Using drone technology to solve problems also links with other state-based strategic interests. The Queensland Government’s Space Industry Strategy, released in 2020, positions drones as part of the earth observation sector, and a key component of growing Queensland’s aerospace industry [24]. The strategy further references the Department of Education’s STEM programs, and the need to build teacher capabilities, and engage more students in STEM learning. Fortunately, drone technology is one such area that inspires interest across a broad range of students [25,26].
With drones being positioned by government and industry in the earth observation sector, integrating geography skills into drone-based learning is crucial to ensuring that students develop relevant skills for the future. Geosciences has been identified as one of the three most important emerging and evolving disciplines, alongside nanotechnology and biotechnology [27]. However, the demand for a geo-enabled workforce is starkly contrasted with student enrolment [25]. Geography in the Australian Curriculum is classified under Humanities and Social Sciences, and runs the risk of being overlooked in the Queensland Governments call to include drone education under the STEM the curriculum. Through the Geography curriculum, students gain knowledge and understanding of the interconnectedness of people and environments, as well as consumer needs and economic drivers. This is overlaid with skills related to questioning, research, data analysis, evaluation, reflection, and communication. These are critical skills for the future workforce, and where drone-specific elements can be woven into the Australian Curriculum to provide engaging, real-world applications for students in the classroom.
Spatial thinking is a crucial skill for the future workforce, and the current curriculum’s dissociation of geography from the more heavily supported STEM subjects may be contributing to the lack of geospatial professionals. This may be addressed by better positioning STEM as a cross-curriculum learning opportunity, rather than in a siloed approach to subjects. A report by the Australian Council for Educational Research has voiced similar concerns that teaching school subjects in isolation from each other is not preparing students for work in the 21st century, where interdisciplinary skills will become increasingly required to address societal challenges [23].
Interdisciplinary teaching approaches often require students to identify a problem and generate a solution, and drones are one option for supporting these opportunities in an enjoyable way [28]. Such opportunities will hopefully support developing a future workforce with an emphasis on creating rather than just consuming technology [29]. With this in mind, we describe below the challenges faced when using drones as a learning support tool in schools to encourage geospatial and STEM thinking, as well as an approach we are currently using to overcome the challenges and provide exciting learning opportunities. We consider this from the perspective of a classroom teacher who is aiming to implement authentic drone education themselves, but also from the perspective of a drone professional who may wish to consider offering their industry experience as a role model to a local school.

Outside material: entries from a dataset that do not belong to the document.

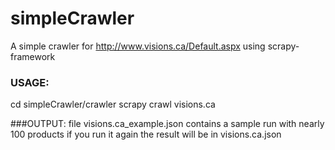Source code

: # simpleCrawler
A simple crawler for http://www.visions.ca/Default.aspx using scrapy-framework

### USAGE: 
cd simpleCrawler/crawler
scrapy crawl visions.ca

###OUTPUT:
file visions.ca_example.json contains a sample run with nearly 100 products
if you run it again the result will be in visions.ca.json
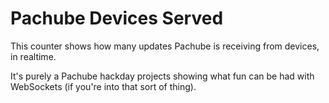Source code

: # Pachube Devices Served

This counter shows how many updates Pachube is receiving from devices, in realtime.

It's purely a Pachube hackday projects showing what fun can be had with WebSockets (if you're into that sort of thing).

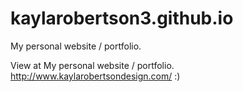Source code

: # kaylarobertson3.github.io
My personal website / portfolio.

View at My personal website / portfolio. http://www.kaylarobertsondesign.com/ :)
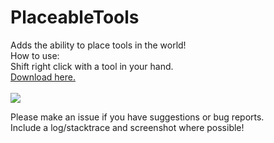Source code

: PlaceableTools
===============

Adds the ability to place tools in the world!<br>
How to use:<br>
Shift right click with a tool in your hand.<br>
<a href="http://dries007.net:8080/job/PlaceableTools/">Download here.</a><br>
<br>
<img src="https://raw.github.com/DoubleDoorDevelopment/PlaceableTools/master/src/main/resources/PlaceableTools.png">

Please make an issue if you have suggestions or bug reports.<br>
Include a log/stacktrace and screenshot where possible!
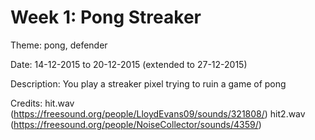 Week 1: Pong Streaker
====================

Theme:
pong, defender

Date:
14-12-2015 to 20-12-2015 (extended to 27-12-2015)

Description:
You play a streaker pixel trying to ruin a game of pong

Credits:
hit.wav (https://freesound.org/people/LloydEvans09/sounds/321808/)
hit2.wav (https://freesound.org/people/NoiseCollector/sounds/4359/)
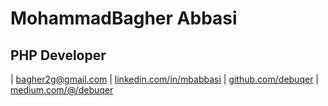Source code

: # MohammadBagher Abbasi

## PHP Developer

| [bagher2g@gmail.com](mailto:bagher2g@gmail.com) 
| [linkedin.com/in/mbabbasi](linkedin.com/in/mbabbasi) 
| [github.com/debuqer](github.com/debuqer)
| [medium.com/@/debuqer](medium.com/@/debuqer)
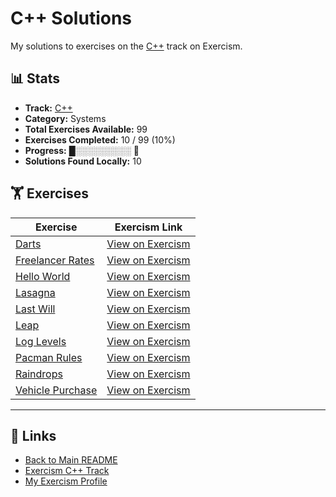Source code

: # C++ Solutions

My solutions to exercises on the [C++](https://exercism.org/tracks/cpp) track on Exercism.

## 📊 Stats

- **Track:** [C++](https://exercism.org/tracks/cpp)
- **Category:** Systems
- **Total Exercises Available:** 99
- **Exercises Completed:** 10 / 99 (10%)
- **Progress:** █░░░░░░░░░ 🔴
- **Solutions Found Locally:** 10

## 🏋️ Exercises

| Exercise | Exercism Link |
|----------|---------------|
| [Darts](darts/README.md) | [View on Exercism](https://exercism.org/tracks/cpp/exercises/darts) |
| [Freelancer Rates](freelancer-rates/README.md) | [View on Exercism](https://exercism.org/tracks/cpp/exercises/freelancer-rates) |
| [Hello World](hello-world/README.md) | [View on Exercism](https://exercism.org/tracks/cpp/exercises/hello-world) |
| [Lasagna](lasagna/README.md) | [View on Exercism](https://exercism.org/tracks/cpp/exercises/lasagna) |
| [Last Will](last-will/README.md) | [View on Exercism](https://exercism.org/tracks/cpp/exercises/last-will) |
| [Leap](leap/README.md) | [View on Exercism](https://exercism.org/tracks/cpp/exercises/leap) |
| [Log Levels](log-levels/README.md) | [View on Exercism](https://exercism.org/tracks/cpp/exercises/log-levels) |
| [Pacman Rules](pacman-rules/README.md) | [View on Exercism](https://exercism.org/tracks/cpp/exercises/pacman-rules) |
| [Raindrops](raindrops/README.md) | [View on Exercism](https://exercism.org/tracks/cpp/exercises/raindrops) |
| [Vehicle Purchase](vehicle-purchase/README.md) | [View on Exercism](https://exercism.org/tracks/cpp/exercises/vehicle-purchase) |

---

## 🔗 Links

- [Back to Main README](../README.md)
- [Exercism C++ Track](https://exercism.org/tracks/cpp)
- [My Exercism Profile](https://exercism.org/profiles/princemuel)
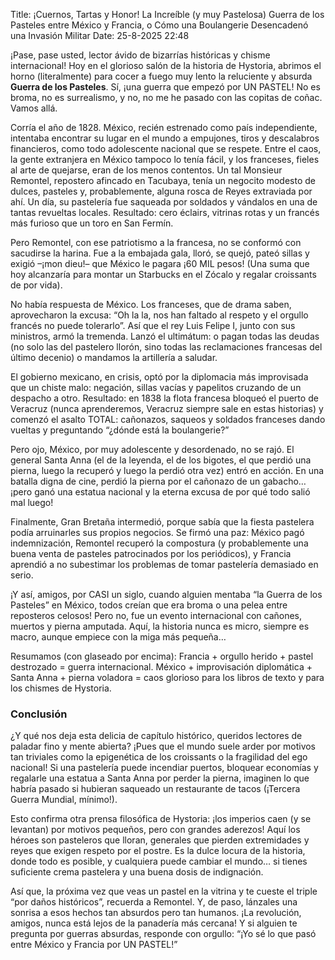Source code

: Title: ¡Cuernos, Tartas y Honor! La Increíble (y muy Pastelosa) Guerra de los Pasteles entre México y Francia, o Cómo una Boulangerie Desencadenó una Invasión Militar
Date: 25-8-2025 22:48

¡Pase, pase usted, lector ávido de bizarrías históricas y chisme internacional! Hoy en el glorioso salón de la historia de Hystoria, abrimos el horno (literalmente) para cocer a fuego muy lento la reluciente y absurda **Guerra de los Pasteles**. Sí, ¡una guerra que empezó por UN PASTEL! No es broma, no es surrealismo, y no, no me he pasado con las copitas de coñac. Vamos allá.

Corría el año de 1828. México, recién estrenado como país independiente, intentaba encontrar su lugar en el mundo a empujones, tiros y descalabros financieros, como todo adolescente nacional que se respete. Entre el caos, la gente extranjera en México tampoco lo tenía fácil, y los franceses, fieles al arte de quejarse, eran de los menos contentos. Un tal Monsieur Remontel, repostero afincado en Tacubaya, tenía un negocito modesto de dulces, pasteles y, probablemente, alguna rosca de Reyes extraviada por ahí. Un día, su pastelería fue saqueada por soldados y vándalos en una de tantas revueltas locales. Resultado: cero éclairs, vitrinas rotas y un francés más furioso que un toro en San Fermín.

Pero Remontel, con ese patriotismo a la francesa, no se conformó con sacudirse la harina. Fue a la embajada gala, lloró, se quejó, pateó sillas y exigió –¡mon dieu!– que México le pagara ¡60 MIL pesos! (Una suma que hoy alcanzaría para montar un Starbucks en el Zócalo y regalar croissants de por vida).

No había respuesta de México. Los franceses, que de drama saben, aprovecharon la excusa: “Oh la la, nos han faltado al respeto y el orgullo francés no puede tolerarlo”. Así que el rey Luis Felipe I, junto con sus ministros, armó la tremenda. Lanzó el ultimátum: o pagan todas las deudas (no solo las del pastelero llorón, sino todas las reclamaciones francesas del último decenio) o mandamos la artillería a saludar.

El gobierno mexicano, en crisis, optó por la diplomacia más improvisada que un chiste malo: negación, sillas vacías y papelitos cruzando de un despacho a otro. Resultado: en 1838 la flota francesa bloqueó el puerto de Veracruz (nunca aprenderemos, Veracruz siempre sale en estas historias) y comenzó el asalto TOTAL: cañonazos, saqueos y soldados franceses dando vueltas y preguntando “¿dónde está la boulangerie?”

Pero ojo, México, por muy adolescente y desordenado, no se rajó. El general Santa Anna (el de la leyenda, el de los bigotes, el que perdió una pierna, luego la recuperó y luego la perdió otra vez) entró en acción. En una batalla digna de cine, perdió la pierna por el cañonazo de un gabacho… ¡pero ganó una estatua nacional y la eterna excusa de por qué todo salió mal luego!

Finalmente, Gran Bretaña intermedió, porque sabía que la fiesta pastelera podía arruinarles sus propios negocios. Se firmó una paz: México pagó indemnización, Remontel recuperó la compostura (y probablemente una buena venta de pasteles patrocinados por los periódicos), y Francia aprendió a no subestimar los problemas de tomar pastelería demasiado en serio.

¡Y así, amigos, por CASI un siglo, cuando alguien mentaba “la Guerra de los Pasteles” en México, todos creían que era broma o una pelea entre reposteros celosos! Pero no, fue un evento internacional con cañones, muertos y pierna amputada. Aquí, la historia nunca es micro, siempre es macro, aunque empiece con la miga más pequeña… 

Resumamos (con glaseado por encima): Francia + orgullo herido + pastel destrozado = guerra internacional. México + improvisación diplomática + Santa Anna + pierna voladora = caos glorioso para los libros de texto y para los chismes de Hystoria.

### Conclusión
¿Y qué nos deja esta delicia de capítulo histórico, queridos lectores de paladar fino y mente abierta? ¡Pues que el mundo suele arder por motivos tan triviales como la epigenética de los croissants o la fragilidad del ego nacional! Si una pastelería puede incendiar puertos, bloquear economías y regalarle una estatua a Santa Anna por perder la pierna, imaginen lo que habría pasado si hubieran saqueado un restaurante de tacos (¡Tercera Guerra Mundial, mínimo!).

Esto confirma otra prensa filosófica de Hystoria: ¡los imperios caen (y se levantan) por motivos pequeños, pero con grandes aderezos! Aquí los héroes son pasteleros que lloran, generales que pierden extremidades y reyes que exigen respeto por el postre. Es la dulce locura de la historia, donde todo es posible, y cualquiera puede cambiar el mundo… si tienes suficiente crema pastelera y una buena dosis de indignación.

Así que, la próxima vez que veas un pastel en la vitrina y te cueste el triple “por daños históricos”, recuerda a Remontel. Y, de paso, lánzales una sonrisa a esos hechos tan absurdos pero tan humanos. ¡La revolución, amigos, nunca está lejos de la panadería más cercana! Y si alguien te pregunta por guerras absurdas, responde con orgullo: “¡Yo sé lo que pasó entre México y Francia por UN PASTEL!”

3. The Challenges of Drones in Schools

There are two key areas of challenge to consider when bringing drones and other emerging technology into the classroom:
  • Skills and expertise of the classroom teacher; and
  • Understanding and implementing the regulatory framework, including developing appropriate risk management procedures.
Further, it is often difficult to address the regulatory framework in the absence of the appropriate skills and expertise of the teaching staff.

3.1. Teaching Expertise

A report by the Australian Council for Educational Research found that 26% of Grade 7–10 teachers and 15% of Grade 11–12 teachers were teaching out-of-field [30]. Teaching out-of-field is where qualified teachers are assigned subjects for which they have not studied above a first year at university, and have not studied the appropriate teaching methodology [31]. Without this experience, out-of-field teachers lack content knowledge as well as the correct pedagogical approach required to effectively engage the students in meaningful learning.
A key attribute of highly effective teachers is a thorough understanding of the subjects they teach [32]. Teaching subjects outside of their discipline knowledge reduces teacher competence, which has been directly linked to teacher burnout rates [33]. The impacts of out-of-field teaching are also directly related to low-quality student learning, and decreases in effective classroom management, impacting student engagement [34]. Geography and Information Technology (IT) have some of the highest rates of out-of-field teaching (40% and 34%, respectively) and maths and physics have out-of-field teaching rates of around 20% [30]. For teachers already struggling with the implications of out-of-field teaching and preparing lessons for subjects outside of their expertise, bringing drones and technology into the classroom can be a daunting task [35]. To help overcome these barriers, in this paper, we propose a framework for a standardised program to provide a step-by-step process of introducing drones into student learning, building industry standard skills, and creating future role models in the process (Figure 1).
From 1994–2012, there was a decrease in the number of students enrolling in intermediate to advanced mathematics (−12% and −6%, respectively), and decreases of 6–8% in participation in all science subjects except for earth science (+0.3%) [36]. In the absence of more recent data, it is unclear if this trend has further declined; however, Australia has seen a marked deterioration in student scores based on reading, mathematical and scientific literacy across all schooling levels according to the Programme for International Schools Assessment (PISA) [37]. These reports highlight the need for further support to be provided to teachers, if we are going to increase the number of students, with the right skills, and the right content knowledge, to join a STEM workforce.

3.2. Risk Management

In Australia, drones are governed by the Civil Aviation Safety Authority (CASA), and there are clear regulations around how they can be used, both indoors and outdoors. In other countries, using drones indoors is often not covered by the Federal aviation authorities. Teachers should therefore always research the specific government regulations around flying drones or minidrones in their school before planning to incorporate them into classroom activities.
In addition to federal regulations, teachers are required to undertake a risk identification process and mitigate risks in a similar way to other learning activities and programs. Flying minidrones within the confines of a school gymnasium or classroom is not without risk, but some basic mitigation strategies are simple to implement (Table 1).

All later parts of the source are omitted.